With this whole birthday thing taking place I figured now would be a good time to do one of those “what I have learned in the past twenty-six years of my life..” type of posts. And while I may not know the name of all 52 states (or is it 50? whatever), there are some things I have stored in that brain of mine. Lets begin.
1. For starters, always age yourself one year in advance. For the past year I have told everybody I am 27. Not as a lie, but because I truly believed I was 27 the minute I turned 26. It really makes the whole “turning a year older” thing not nearly as painful. But seriously though, I am excited to get older. 30’s are the new 20’s and 40’s are the new..uhh never mind, 40 is just old. That’s a joke all of you 40+ readers. You are still in your prime, don’t sweat it. But 50 though? That’s a different story.
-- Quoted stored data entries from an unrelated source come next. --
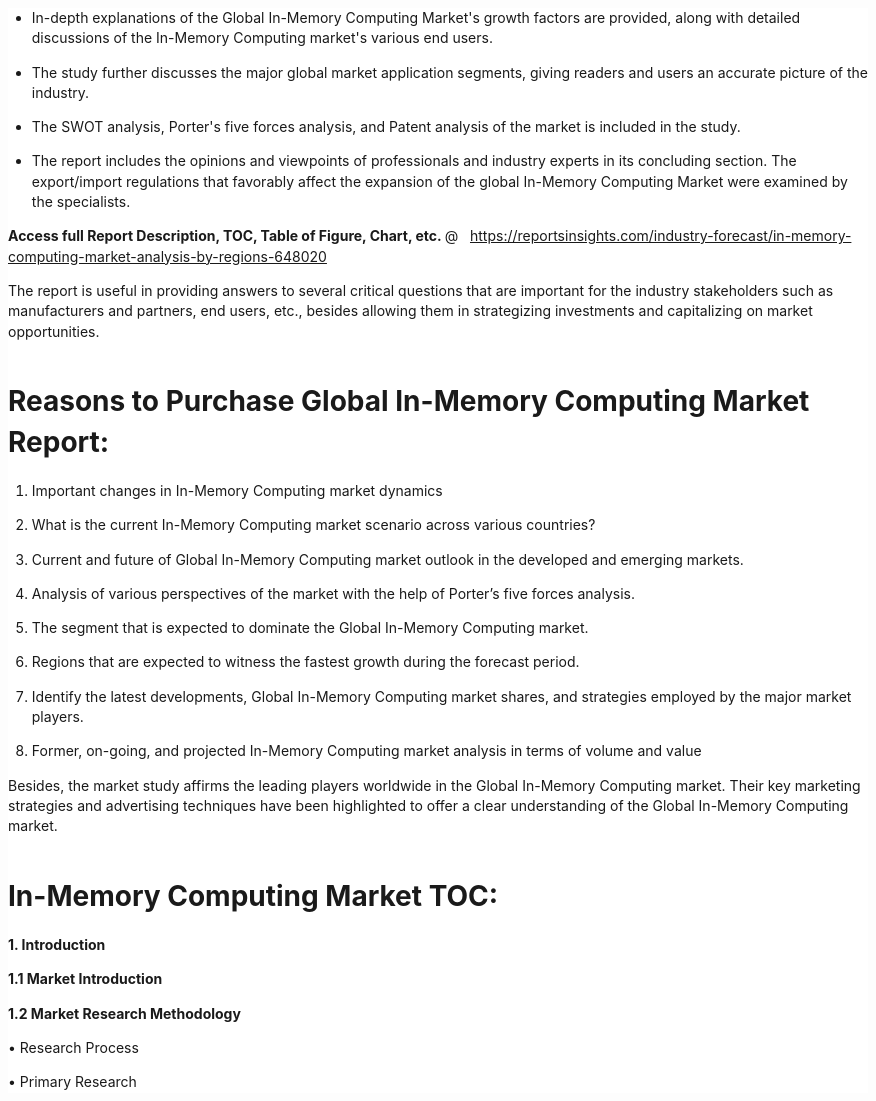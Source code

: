 - In-depth explanations of the Global In-Memory Computing Market's growth factors are provided, along with detailed discussions of the In-Memory Computing market's various end users.

- The study further discusses the major global market application segments, giving readers and users an accurate picture of the industry.

- The SWOT analysis, Porter's five forces analysis, and Patent analysis of the market is included in the study.

- The report includes the opinions and viewpoints of professionals and industry experts in its concluding section. The export/import regulations that favorably affect the expansion of the global In-Memory Computing Market were examined by the specialists.

<strong>Access full Report Description, TOC, Table of Figure, Chart, etc. </strong>@   <a href=https://reportsinsights.com/industry-forecast/in-memory-computing-market-analysis-by-regions-648020>https://reportsinsights.com/industry-forecast/in-memory-computing-market-analysis-by-regions-648020</a>

The report is useful in providing answers to several critical questions that are important for the industry stakeholders such as manufacturers and partners, end users, etc., besides allowing them in strategizing investments and capitalizing on market opportunities.

# <strong>Reasons to Purchase Global In-Memory Computing Market Report:</strong>

1. Important changes in In-Memory Computing market dynamics

2. What is the current In-Memory Computing market scenario across various countries?

3. Current and future of Global In-Memory Computing market outlook in the developed and emerging markets.

4. Analysis of various perspectives of the market with the help of Porter’s five forces analysis.

5. The segment that is expected to dominate the Global In-Memory Computing market.

6. Regions that are expected to witness the fastest growth during the forecast period.

7. Identify the latest developments, Global In-Memory Computing market shares, and strategies employed by the major market players.

8. Former, on-going, and projected In-Memory Computing market analysis in terms of volume and value

Besides, the market study affirms the leading players worldwide in the Global In-Memory Computing market. Their key marketing strategies and advertising techniques have been highlighted to offer a clear understanding of the Global In-Memory Computing market.

# <strong>In-Memory Computing Market TOC:</strong>

<strong>1. Introduction</strong>

<strong>1.1 Market Introduction</strong>

<strong>1.2 Market Research Methodology</strong>

• Research Process

• Primary Research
2. Words are cooler with a hash tag in front of them. #toldyou
3. Bedding is meant to be washed more than once a year. And yes, I learned this just this past year. #donthate
5. Stalking celebs on Twitter is well worth the time and mental exhaustion. Proof above.
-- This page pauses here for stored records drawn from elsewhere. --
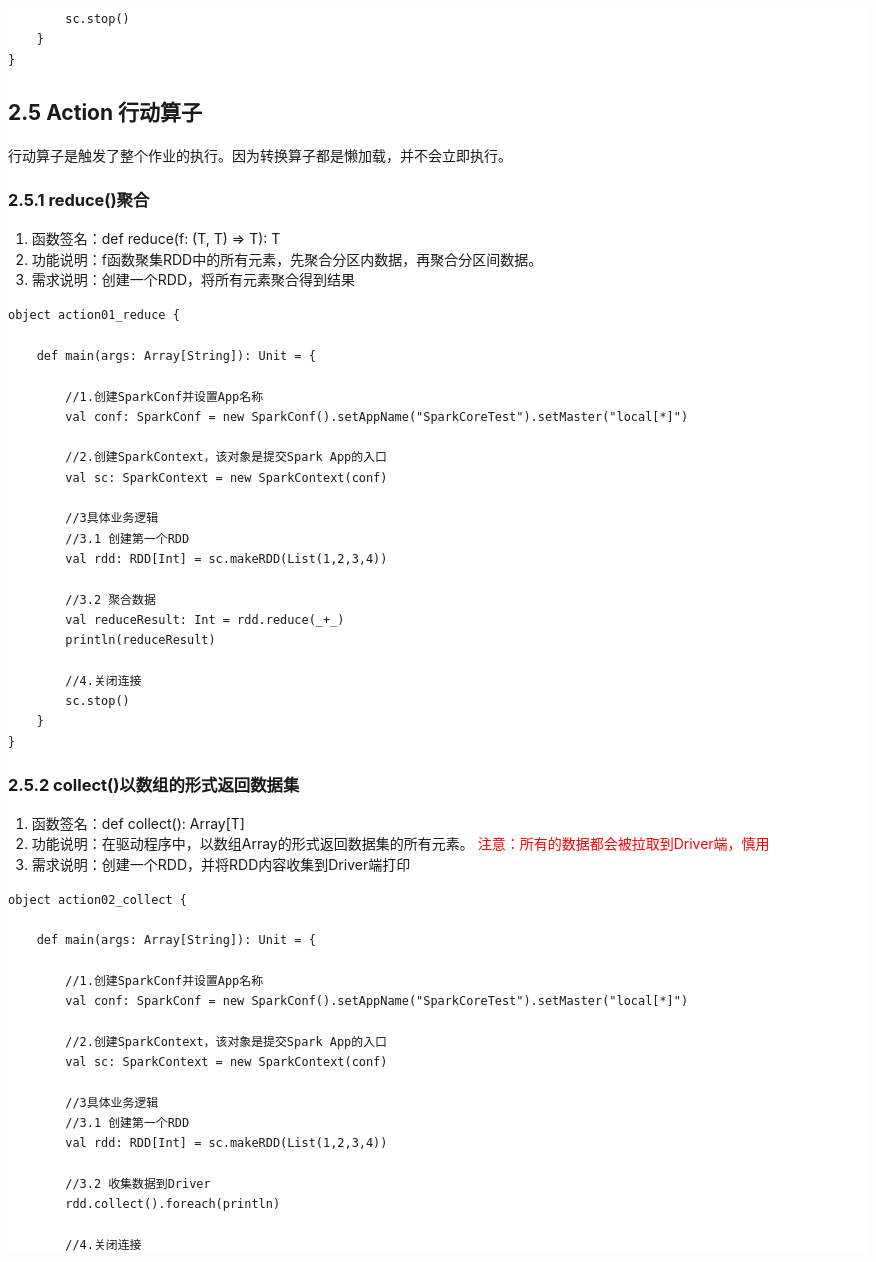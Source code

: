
 ```
        sc.stop()
    }
}
```

## 2.5 Action 行动算子
行动算子是触发了整个作业的执行。因为转换算子都是懒加载，并不会立即执行。

### 2.5.1 reduce()聚合
1) 函数签名：def reduce(f: (T, T) => T): T
2) 功能说明：f函数聚集RDD中的所有元素，先聚合分区内数据，再聚合分区间数据。
3) 需求说明：创建一个RDD，将所有元素聚合得到结果

```
object action01_reduce {

    def main(args: Array[String]): Unit = {

        //1.创建SparkConf并设置App名称
        val conf: SparkConf = new SparkConf().setAppName("SparkCoreTest").setMaster("local[*]")

        //2.创建SparkContext，该对象是提交Spark App的入口
        val sc: SparkContext = new SparkContext(conf)

        //3具体业务逻辑
        //3.1 创建第一个RDD
        val rdd: RDD[Int] = sc.makeRDD(List(1,2,3,4))

        //3.2 聚合数据
        val reduceResult: Int = rdd.reduce(_+_)
        println(reduceResult)

        //4.关闭连接
        sc.stop()
    }
}
```

### 2.5.2 collect()以数组的形式返回数据集
1) 函数签名：def collect(): Array[T]
2) 功能说明：在驱动程序中，以数组Array的形式返回数据集的所有元素。
<font color=red>注意：所有的数据都会被拉取到Driver端，慎用</font>
3) 需求说明：创建一个RDD，并将RDD内容收集到Driver端打印

```
object action02_collect {

    def main(args: Array[String]): Unit = {

        //1.创建SparkConf并设置App名称
        val conf: SparkConf = new SparkConf().setAppName("SparkCoreTest").setMaster("local[*]")

        //2.创建SparkContext，该对象是提交Spark App的入口
        val sc: SparkContext = new SparkContext(conf)

        //3具体业务逻辑
        //3.1 创建第一个RDD
        val rdd: RDD[Int] = sc.makeRDD(List(1,2,3,4))

        //3.2 收集数据到Driver
        rdd.collect().foreach(println)

        //4.关闭连接
```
6. Fast food while fast, will eventually make you fat and tired.
7. Locking yourself in your bedroom as a child and not letting yourself come out until you have memorized every single line to “Whooomp There It Is” is one of the best ways you can spend 4 hours of your life.
8. Wine has incredible healing abilities. So does God. Put the two of them together and WHOA.
9. There is a reason why crimp rhymes with pimp.
10. Nothing will ever be as good as it once was. For example, Star Crunches, Nintendo, fruit roll ups, cigarette candy, nutter butters, spice girls, adidas superstars, facebook, and nacho lunchables.
11. People do not spend nearly as much time thinking about you as you spend thinking about yourself. Stop convincing yourself of this.
12. Middle school aged kids will always be the most awkward. Always.
13. Loud Music + Loud Singing + Loud Dancing = one heck of a happy moment.
14. Responding with either “your mom” or “bend over and I’ll show ya” is all you really need say when responding to ANYTHING.
15. There is food and there is Chipotle. Eat Chipotle.
16. Your parents truly are the greatest and know what is best for you. Even when you are 14 and they most likely hate your guts.
17. Tanning every single day might be a bit excessive. A bit.
18. Kittens are cute. Cats are horrifying.
19. The world is one big giant canvas just waiting for you to leave your mark. Same goes with Styrofoam leftover containers.
20. Tom Petty rules the world. Basically.
21. Stupid people are exactly that, stupid. The older I get the more this one becomes glaringly obvious.
22. Singing the national anthem while folding laundry makes the task of putting laundry away seem a lot less sucky and a lot more…patriotic?
23. Sunsets are worth watching.
24. Life gets messy…you spill things, you shatter things, you get oil all over you when cooking Thanksgiving dinner. Just embrace it…nobody has the time to be perfect. And if they do, they most likely suck.
25. Forget toilets. Peeing in the shower is where it’s at. I mean…
26. Last but not least, the most important thing…. #macaroniandcheeseforever
And that concludes every single thing I know.